The first characteristic of the class that I have found distasteful, is its emphasis on preparation for the AP English Lit exam. True, the class is designated "AP English", and some time should be spent preparing the student for the particular sections of the exam, but the course should not be designed according to the exam. While such a strategy can work fairly well for math and science AP courses, it is inherently flawed for humanities courses--and especially for English. The english exam is primarily an analytic examination, not a content-based test. While some information necessarily must be memorized, such as various literary terms, the test primarily judges the student's ability to analyze literature. A course that is structured specifically around this test necessarily ends up stressing exercises like writing timed analytic essays on short stories and poems in 40-60 minutes. While this is a truly important skill to develop for college, it isn't as valuable or worthwhile as carefully crafting thoughtful and detailed essays. Quality of writing is not adequately emphasized in the AP mode of instruction, nor is depth of thinking and argumentation. Today in class, for example, we read a 40-minute essay on a short story from the 2005 test. The question asked the student to discuss how literary devices were used to convey the author's purpose in a short story. It seems to me that in order to write the essay one must adequately define and defend what the author's purpose is while simultaneously showing how literary devices support that interpretation. In the example essay, the student's thesis was vague, a borderline literal interpretation, and it was poorly substantiated throughout the essay. Instead of addressing what the author's purpose truly was beyond literal facts, the test-taker harped on what attitudes and emotions the literary devices conjured up in the reader. The analysis also made several leaps of logic that were wholly unsupportable with the frame of reference of the story. It received a mark of 8 out of 9. This kind of test-specific preparation fails to actually teach the student how to do much other than simply pass the test. And passing the test is by no means indicative of any mastery of writing or literary analysis.
Only adding to my criticism is a certain difference in philosophy between my teacher and me.

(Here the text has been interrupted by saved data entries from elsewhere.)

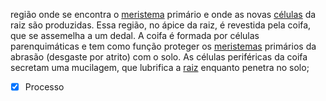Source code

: região onde se encontra o [meristema](https://www.biologianet.com/botanica/meristemas.htm) primário e onde as novas [células](https://www.biologianet.com/biologia-celular/celula-vegetal.htm) da raiz são produzidas. Essa região, no ápice da raiz, é revestida pela coifa, que se assemelha a um dedal. A coifa é formada por células parenquimáticas e tem como função proteger os [meristemas](meristemas.md) primários da abrasão (desgaste por atrito) com o solo. As células periféricas da coifa secretam uma mucilagem, que lubrifica a [raiz](https://www.biologianet.com/botanica/raiz.htm) enquanto penetra no solo;

- [x] Processo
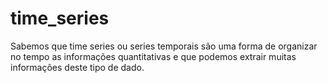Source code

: # time_series
Sabemos que time series ou series temporais são uma forma de organizar no tempo as informações quantitativas e que podemos extrair muitas informações deste tipo de dado.
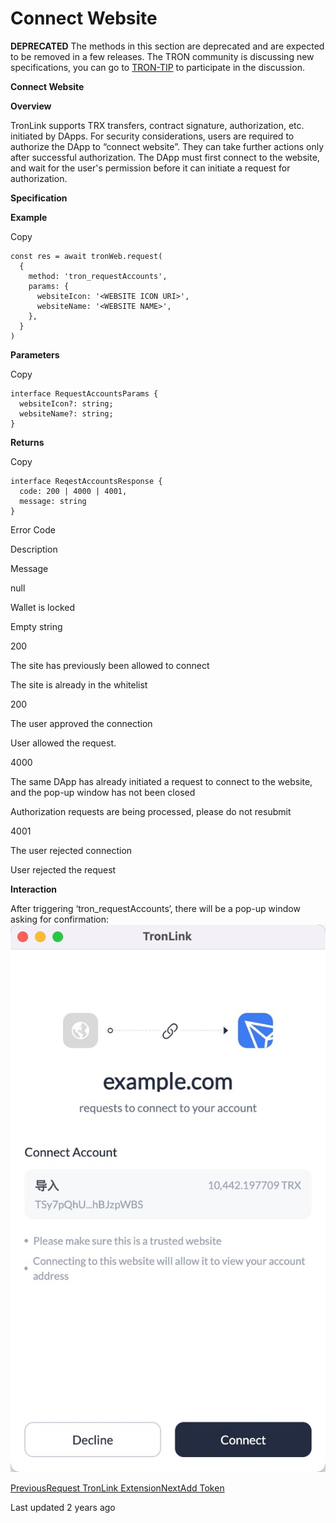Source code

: # Connect Website

**DEPRECATED** The methods in this section are deprecated and are expected to be removed in a few releases. The TRON community is discussing new specifications, you can go to [TRON-TIP](https://github.com/tronprotocol/tips/issues/463) to participate in the discussion.

**Connect Website**

**Overview**

TronLink supports TRX transfers, contract signature, authorization, etc. initiated by DApps. For security considerations, users are required to authorize the DApp to “connect website”. They can take further actions only after successful authorization. The DApp must first connect to the website, and wait for the user's permission before it can initiate a request for authorization.

**Specification**

**Example**

Copy
    
    
    const res = await tronWeb.request(
      {
        method: 'tron_requestAccounts',
        params: {
          websiteIcon: '<WEBSITE ICON URI>',
          websiteName: '<WEBSITE NAME>',
        },
      }
    )

**Parameters**

Copy
    
    
    interface RequestAccountsParams {
      websiteIcon?: string;
      websiteName?: string;
    }

**Returns**

Copy
    
    
    interface ReqestAccountsResponse {
      code: 200 | 4000 | 4001,
      message: string
    }

Error Code

Description

Message

null

Wallet is locked

Empty string

200

The site has previously been allowed to connect

The site is already in the whitelist

200

The user approved the connection

User allowed the request.

4000

The same DApp has already initiated a request to connect to the website, and the pop-up window has not been closed

Authorization requests are being processed, please do not resubmit

4001

The user rejected connection

User rejected the request

**Interaction**

After triggering ‘tron_requestAccounts‘, there will be a pop-up window asking for confirmation: ![image](images/tronlink-wallet-extension_request-tronlink-extension_connect-website_img_0.jpg)

[PreviousRequest TronLink Extension](/tronlink-wallet-extension/request-tronlink-extension)[NextAdd Token](/tronlink-wallet-extension/request-tronlink-extension/add-token)

Last updated 2 years ago
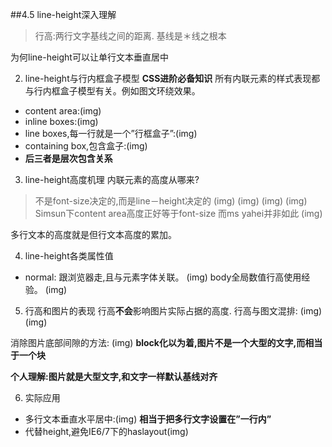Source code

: ##4.5 line-height深入理解
>行高:两行文字基线之间的距离.
基线是＊线之根本

为何line-height可以让单行文本垂直居中

2. line-height与行内框盒子模型
**CSS进阶必备知识**
所有内联元素的样式表现都与行内框盒子模型有关。例如图文环绕效果。

- content area:(img)
- inline boxes:(img)
- line boxes,每一行就是一个”行框盒子”:(img)
- containing box,包含盒子:(img)
- **后三者是层次包含关系**

3. line-height高度机理
内联元素的高度从哪来?
>不是font-size决定的,而是line－height决定的
>(img)
>(img)
>(img)
>(img)
Simsun下content area高度正好等于font-size
而ms yahei并非如此
(img)

多行文本的高度就是但行文本高度的累加。

4. line-height各类属性值
- normal: 跟浏览器走,且与元素字体关联。
(img)
body全局数值行高使用经验。
(img)

5. 行高和图片的表现
行高**不会**影响图片实际占据的高度.
行高与图文混排:
(img)
(img)

消除图片底部间隙的方法:
(img)
**block化以为着,图片不是一个大型的文字,而相当于一个块**

**个人理解:图片就是大型文字,和文字一样默认基线对齐**

6. 实际应用
- 多行文本垂直水平居中:(img)
**相当于把多行文字设置在”一行内”**
- 代替height,避免IE6/7下的haslayout(img)
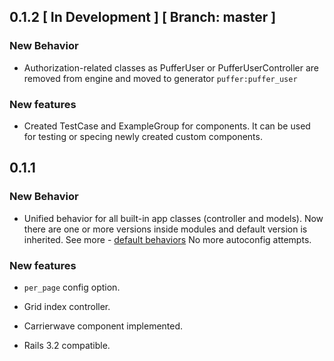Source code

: ## 0.1.2 \[ In Development \] \[ Branch: master \]

### New Behavior

*   Authorization-related classes as PufferUser or PufferUserController are removed
    from engine and moved to generator `puffer:puffer_user`

### New features

*   Created TestCase and ExampleGroup for components. It can be used for
    testing or specing newly created custom components.

## 0.1.1

### New Behavior

*   Unified behavior for all built-in app classes (controller and models).
    Now there are one or more versions inside modules and default version is inherited.
    See more - [default behaviors](https://github.com/puffer/puffer/wiki/Default-behaviors)
    No more autoconfig attempts.

### New features

*   `per_page` config option.

*   Grid index controller.

*   Carrierwave component implemented.

*   Rails 3.2 compatible.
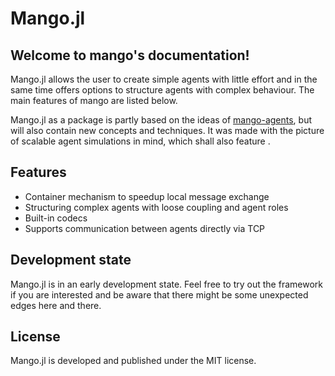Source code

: # Mango.jl

## Welcome to mango's documentation!

Mango.jl allows the user to create simple agents with little effort and in the same time offers options to structure agents with complex behaviour. The main features of mango are listed below.

Mango.jl as a package is partly based on the ideas of [mango-agents](https://mango-agents.readthedocs.io), but will also contain new concepts and techniques. It was made with the picture of scalable agent simulations in mind, which shall also feature .

## Features
* Container mechanism to speedup local message exchange
* Structuring complex agents with loose coupling and agent roles
* Built-in codecs
* Supports communication between agents directly via TCP

## Development state
Mango.jl is in an early development state. Feel free to try out the framework if you are interested and be aware that there might be some unexpected edges here and there.

## License
Mango.jl is developed and published under the MIT license.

While I don't pretend to be an expert of anything--least of all English--I can't help but disagree with my teacher's particular notion of "multiple interpretations" of literature. Don't get me wrong, I firmly believe that literature is open to many, possibly infinite, valid interpretations, but I think that the infinity of wrong answers is vastly larger than the infinity of plausable ones. It seems to me that an argument should be based firmly in empirical evidence drawn from the text it describes, and it should encompass evidence from the entire text without conveniently "ignoring" certain sections. While there are flaws in every argument, the flaws should be minor enough that they do not pose a significant threat to the stability of the thesis. On the contrary, my teacher has stated outright that a valid interpretation "can have holes and leaps of logic, as long as they're not gaping", and can completely ignore certain sections. Thus, it seems to me that he is a firm believer that analyzing literature is not a rigorous deduction of the purposes of author and the subtextual implications of the written word, but rather an exposition on the impression and ideas that are provoked in the reader by the story and how specific components of the story elicited them. He seemed to think that the essay we read in class provided a reasonable analysis and thesis. Although I would have to reproduce the story and essay here to adequately convince you of its inferiority, I will propose that there is absolutely no way that it would pass Boly's infamous "so-what" test. Needless to say, I think I'm developing a dubious reputation for being disagreeable in that class. While Leeor, Jon, and I were getting in the car to go to Lewis and Clark, Dom drove by and shouted, "Adam, I disagree!!" And yes, I do disagree.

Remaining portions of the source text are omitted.